Alfredo’s small cafes are a thing of the past however, even though chef owners like Lydia Bastianich and Mario Batali among others continue to specialize in the Italian brand and elevate it to new heights. Yet small, privately-owned cafes or trattorias are less common today. The Little Italys of New York, or Providence, RI’s Federal Hill, or San Francisco’s waterfront Italian cafes are disappearing although Italian cuisine has become more popular than ever.
As restaurant styles change and recipes come and go with the times, so too do the foodstuffs and species we have enjoyed in the past change — and sometimes they even disappear. Weakfish, also known as sea trout, were among the most delicious of salt water meals. Sadly, they no longer can be found in the waters of North America. Bluefish are so plentiful today that many fish markets have chosen not to sell them at the low prices they bring. Cod on the other hand is becoming scarce and prices have subsequently risen. In fact, growing numbers of fish markets do not even carry cod.
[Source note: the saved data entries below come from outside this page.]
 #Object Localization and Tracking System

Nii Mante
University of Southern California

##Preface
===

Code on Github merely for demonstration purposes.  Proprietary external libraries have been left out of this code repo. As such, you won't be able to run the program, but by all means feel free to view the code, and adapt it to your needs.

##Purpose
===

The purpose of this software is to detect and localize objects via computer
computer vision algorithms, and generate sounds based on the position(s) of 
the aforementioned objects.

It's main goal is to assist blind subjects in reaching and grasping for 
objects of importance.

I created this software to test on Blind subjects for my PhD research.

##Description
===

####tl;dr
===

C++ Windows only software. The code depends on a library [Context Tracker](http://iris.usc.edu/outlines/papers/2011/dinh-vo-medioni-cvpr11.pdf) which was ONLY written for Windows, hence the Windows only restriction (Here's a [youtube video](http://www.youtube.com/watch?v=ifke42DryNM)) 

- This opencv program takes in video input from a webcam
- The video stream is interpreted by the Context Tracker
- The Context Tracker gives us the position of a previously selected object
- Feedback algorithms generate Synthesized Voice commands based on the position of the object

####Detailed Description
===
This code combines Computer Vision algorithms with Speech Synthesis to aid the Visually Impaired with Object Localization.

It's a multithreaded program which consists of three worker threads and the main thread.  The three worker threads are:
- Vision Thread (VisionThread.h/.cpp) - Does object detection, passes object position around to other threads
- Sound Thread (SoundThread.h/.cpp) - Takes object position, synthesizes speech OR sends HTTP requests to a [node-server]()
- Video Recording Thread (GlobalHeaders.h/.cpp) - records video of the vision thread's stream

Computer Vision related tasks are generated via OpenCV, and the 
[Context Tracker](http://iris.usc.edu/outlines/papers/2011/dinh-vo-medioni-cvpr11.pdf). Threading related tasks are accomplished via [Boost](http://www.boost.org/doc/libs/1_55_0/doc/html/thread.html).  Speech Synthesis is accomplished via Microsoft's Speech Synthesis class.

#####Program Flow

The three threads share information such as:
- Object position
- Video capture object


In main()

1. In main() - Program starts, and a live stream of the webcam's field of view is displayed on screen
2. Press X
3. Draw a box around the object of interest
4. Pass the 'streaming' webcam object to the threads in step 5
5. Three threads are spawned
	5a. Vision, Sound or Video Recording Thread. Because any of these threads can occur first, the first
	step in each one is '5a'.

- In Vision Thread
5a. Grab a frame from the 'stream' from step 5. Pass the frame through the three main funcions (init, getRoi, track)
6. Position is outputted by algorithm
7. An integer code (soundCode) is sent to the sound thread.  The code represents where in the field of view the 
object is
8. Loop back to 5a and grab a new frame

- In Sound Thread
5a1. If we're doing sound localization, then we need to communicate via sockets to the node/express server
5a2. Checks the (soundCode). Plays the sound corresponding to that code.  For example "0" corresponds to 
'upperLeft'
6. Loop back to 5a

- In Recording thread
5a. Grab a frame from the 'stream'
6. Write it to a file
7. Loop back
Tilapia, catfish, and much of the salmon sold today are all farm raised, which are not as flavorful as fish caught in the open ocean.
Swordfish on the other hand is available and the mercury found in previous years has decreased significantly. And it still is caught in the wild. The recipe Alfredo Viazzi provides us is as special as ever although partially fried. I have reduced the amount of butter and oil making the dish healthier than in the past.
• 2 lbs fresh swordfish, cut in 6 equal slices
• ½ cup flour
• ¾ cup olive oil
• 4 tbs sweet butter1 large yellow onion, peeled
and thinly sliced
• 1 ½ tbs red wine vinegar
• Sea salt and white pepper to taste
• 1 tbs chopped parsley
• Pinch of ginger
• Pinch nutmeg
• ½ cup dry white wine
Wash swordfish under cold water and dry well. Dust with flour. Heat with ½ cup olive oil until very hot, several slices at a time, 3 minutes for each side. Set aside. Preheat oven to 350 F.
Heat ¼ cup oil with ½ tablespoon butter in a skillet, and sauté onion to a golden, translucent color. Add wine vinegar and let evaporate. Add ¼ teaspoon of salt and a pinch of white pepper , parsley and ginger. Drain off oil and butter, and set onion aside.
Break up remaining butter into chunks in a baking dish, add nutmeg and wine, and place in preheated oven. When butter is melted and wine reduced, (about 6 minutes), arrange swordfish in dish, and spoon butter over it. Sprinkle with salt and pepper. Cook about 5 minutes. Cover each piece with onion, and cook another 3 minutes. Spoon juices over fish, and serve. Mangia!